Stop after the line containing "2022-05-27 | 2022-09-27 |": print each line exactly from the first line of the listing up to that point.

────────────────────

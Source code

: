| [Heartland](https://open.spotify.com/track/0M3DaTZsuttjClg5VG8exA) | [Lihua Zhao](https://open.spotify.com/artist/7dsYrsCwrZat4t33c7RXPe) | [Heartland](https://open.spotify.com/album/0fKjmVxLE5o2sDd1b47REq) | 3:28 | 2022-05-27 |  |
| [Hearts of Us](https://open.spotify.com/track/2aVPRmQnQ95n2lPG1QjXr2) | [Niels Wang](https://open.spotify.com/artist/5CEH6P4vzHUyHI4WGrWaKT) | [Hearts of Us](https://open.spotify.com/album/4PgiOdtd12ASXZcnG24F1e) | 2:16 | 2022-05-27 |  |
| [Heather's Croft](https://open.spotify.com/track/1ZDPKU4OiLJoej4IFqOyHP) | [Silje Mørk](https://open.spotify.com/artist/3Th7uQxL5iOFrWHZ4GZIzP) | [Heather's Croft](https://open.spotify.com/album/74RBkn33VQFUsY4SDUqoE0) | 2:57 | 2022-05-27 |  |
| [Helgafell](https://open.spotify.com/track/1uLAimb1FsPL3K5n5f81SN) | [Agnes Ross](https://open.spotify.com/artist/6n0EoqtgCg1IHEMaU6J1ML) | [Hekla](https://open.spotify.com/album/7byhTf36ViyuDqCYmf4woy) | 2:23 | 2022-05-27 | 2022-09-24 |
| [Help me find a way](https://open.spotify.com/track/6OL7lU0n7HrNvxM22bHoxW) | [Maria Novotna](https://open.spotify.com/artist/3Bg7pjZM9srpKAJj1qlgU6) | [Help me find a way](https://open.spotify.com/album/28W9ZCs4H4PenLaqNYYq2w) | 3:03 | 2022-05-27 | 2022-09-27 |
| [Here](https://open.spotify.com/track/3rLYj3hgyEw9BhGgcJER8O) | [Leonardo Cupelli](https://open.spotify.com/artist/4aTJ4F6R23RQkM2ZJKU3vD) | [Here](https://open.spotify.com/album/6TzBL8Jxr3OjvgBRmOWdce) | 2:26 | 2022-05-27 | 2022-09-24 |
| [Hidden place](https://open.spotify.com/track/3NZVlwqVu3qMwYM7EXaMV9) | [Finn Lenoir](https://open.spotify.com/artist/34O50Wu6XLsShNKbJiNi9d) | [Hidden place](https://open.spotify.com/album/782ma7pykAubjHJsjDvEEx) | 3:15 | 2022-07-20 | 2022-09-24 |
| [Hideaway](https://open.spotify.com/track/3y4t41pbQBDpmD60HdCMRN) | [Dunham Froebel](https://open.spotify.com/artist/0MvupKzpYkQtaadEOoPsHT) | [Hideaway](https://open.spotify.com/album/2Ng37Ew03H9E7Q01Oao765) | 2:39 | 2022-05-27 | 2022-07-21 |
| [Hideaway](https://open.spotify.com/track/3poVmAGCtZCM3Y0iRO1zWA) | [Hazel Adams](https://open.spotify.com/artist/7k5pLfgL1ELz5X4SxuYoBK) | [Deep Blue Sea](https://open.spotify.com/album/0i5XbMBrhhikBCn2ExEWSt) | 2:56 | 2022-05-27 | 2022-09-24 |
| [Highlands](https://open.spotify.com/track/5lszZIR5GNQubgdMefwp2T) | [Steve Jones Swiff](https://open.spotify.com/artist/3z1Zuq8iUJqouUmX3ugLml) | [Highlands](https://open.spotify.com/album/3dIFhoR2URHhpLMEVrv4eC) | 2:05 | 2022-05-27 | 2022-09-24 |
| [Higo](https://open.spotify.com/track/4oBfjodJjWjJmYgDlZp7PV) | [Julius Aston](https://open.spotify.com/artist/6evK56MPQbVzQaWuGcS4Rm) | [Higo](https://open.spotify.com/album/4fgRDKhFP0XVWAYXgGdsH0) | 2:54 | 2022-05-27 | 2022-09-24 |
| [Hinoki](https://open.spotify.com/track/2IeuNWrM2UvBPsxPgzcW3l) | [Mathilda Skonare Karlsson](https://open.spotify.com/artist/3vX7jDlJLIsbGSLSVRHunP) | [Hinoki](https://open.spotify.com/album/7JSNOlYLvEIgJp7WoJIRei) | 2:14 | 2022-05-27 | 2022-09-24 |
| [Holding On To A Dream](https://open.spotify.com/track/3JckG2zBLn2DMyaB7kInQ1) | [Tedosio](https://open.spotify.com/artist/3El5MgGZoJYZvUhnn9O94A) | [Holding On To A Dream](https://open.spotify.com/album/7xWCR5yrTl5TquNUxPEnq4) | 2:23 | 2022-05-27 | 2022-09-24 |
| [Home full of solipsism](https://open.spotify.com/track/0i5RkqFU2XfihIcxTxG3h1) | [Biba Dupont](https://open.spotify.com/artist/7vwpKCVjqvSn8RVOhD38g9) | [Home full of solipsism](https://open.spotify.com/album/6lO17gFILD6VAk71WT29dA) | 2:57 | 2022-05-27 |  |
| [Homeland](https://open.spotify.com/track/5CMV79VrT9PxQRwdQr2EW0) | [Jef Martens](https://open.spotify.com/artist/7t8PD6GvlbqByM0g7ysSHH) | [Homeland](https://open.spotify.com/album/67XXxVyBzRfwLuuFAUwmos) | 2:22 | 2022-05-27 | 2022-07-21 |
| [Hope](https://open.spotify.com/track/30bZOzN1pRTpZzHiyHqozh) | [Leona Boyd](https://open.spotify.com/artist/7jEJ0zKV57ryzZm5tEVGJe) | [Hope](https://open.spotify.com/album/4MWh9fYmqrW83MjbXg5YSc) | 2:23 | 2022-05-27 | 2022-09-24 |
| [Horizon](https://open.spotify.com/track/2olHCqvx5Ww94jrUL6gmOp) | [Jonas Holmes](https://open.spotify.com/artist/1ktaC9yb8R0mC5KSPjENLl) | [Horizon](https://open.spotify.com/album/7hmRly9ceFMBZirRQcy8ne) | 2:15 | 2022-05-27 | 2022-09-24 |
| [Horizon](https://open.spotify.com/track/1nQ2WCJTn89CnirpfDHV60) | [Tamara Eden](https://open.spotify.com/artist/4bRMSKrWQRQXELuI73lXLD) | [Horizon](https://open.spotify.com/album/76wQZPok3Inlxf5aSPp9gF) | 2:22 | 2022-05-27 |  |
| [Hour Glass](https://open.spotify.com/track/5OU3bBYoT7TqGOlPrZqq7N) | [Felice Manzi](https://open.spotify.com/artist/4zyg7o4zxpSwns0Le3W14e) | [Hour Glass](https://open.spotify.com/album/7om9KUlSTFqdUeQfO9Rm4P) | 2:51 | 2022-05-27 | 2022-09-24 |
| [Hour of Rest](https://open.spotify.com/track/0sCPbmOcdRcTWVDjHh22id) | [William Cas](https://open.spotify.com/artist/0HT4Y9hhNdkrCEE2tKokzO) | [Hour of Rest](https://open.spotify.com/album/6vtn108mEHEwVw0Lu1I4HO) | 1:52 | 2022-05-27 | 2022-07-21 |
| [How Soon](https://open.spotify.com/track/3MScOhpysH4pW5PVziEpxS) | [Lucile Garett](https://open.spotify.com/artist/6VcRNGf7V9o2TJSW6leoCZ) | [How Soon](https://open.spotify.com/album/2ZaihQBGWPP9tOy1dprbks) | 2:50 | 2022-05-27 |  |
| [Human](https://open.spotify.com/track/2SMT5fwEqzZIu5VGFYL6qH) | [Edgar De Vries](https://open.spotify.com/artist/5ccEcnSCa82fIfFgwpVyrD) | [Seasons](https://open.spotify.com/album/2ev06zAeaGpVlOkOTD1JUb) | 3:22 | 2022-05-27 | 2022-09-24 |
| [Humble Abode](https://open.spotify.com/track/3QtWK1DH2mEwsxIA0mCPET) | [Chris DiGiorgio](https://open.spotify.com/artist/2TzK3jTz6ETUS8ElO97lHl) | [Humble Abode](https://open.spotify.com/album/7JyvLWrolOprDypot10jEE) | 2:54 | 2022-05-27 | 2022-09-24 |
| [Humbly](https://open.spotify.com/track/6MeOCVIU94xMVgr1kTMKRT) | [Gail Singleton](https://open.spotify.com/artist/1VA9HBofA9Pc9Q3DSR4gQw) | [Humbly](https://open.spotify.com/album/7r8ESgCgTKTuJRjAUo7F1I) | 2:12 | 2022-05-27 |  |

────────────────────

### Task output
Source code

:| [Heartland](https://open.spotify.com/track/0M3DaTZsuttjClg5VG8exA) | [Lihua Zhao](https://open.spotify.com/artist/7dsYrsCwrZat4t33c7RXPe) | [Heartland](https://open.spotify.com/album/0fKjmVxLE5o2sDd1b47REq) | 3:28 | 2022-05-27 |  |
| [Hearts of Us](https://open.spotify.com/track/2aVPRmQnQ95n2lPG1QjXr2) | [Niels Wang](https://open.spotify.com/artist/5CEH6P4vzHUyHI4WGrWaKT) | [Hearts of Us](https://open.spotify.com/album/4PgiOdtd12ASXZcnG24F1e) | 2:16 | 2022-05-27 |  |
| [Heather's Croft](https://open.spotify.com/track/1ZDPKU4OiLJoej4IFqOyHP) | [Silje Mørk](https://open.spotify.com/artist/3Th7uQxL5iOFrWHZ4GZIzP) | [Heather's Croft](https://open.spotify.com/album/74RBkn33VQFUsY4SDUqoE0) | 2:57 | 2022-05-27 |  |
| [Helgafell](https://open.spotify.com/track/1uLAimb1FsPL3K5n5f81SN) | [Agnes Ross](https://open.spotify.com/artist/6n0EoqtgCg1IHEMaU6J1ML) | [Hekla](https://open.spotify.com/album/7byhTf36ViyuDqCYmf4woy) | 2:23 | 2022-05-27 | 2022-09-24 |
| [Help me find a way](https://open.spotify.com/track/6OL7lU0n7HrNvxM22bHoxW) | [Maria Novotna](https://open.spotify.com/artist/3Bg7pjZM9srpKAJj1qlgU6) | [Help me find a way](https://open.spotify.com/album/28W9ZCs4H4PenLaqNYYq2w) | 3:03 | 2022-05-27 | 2022-09-27 |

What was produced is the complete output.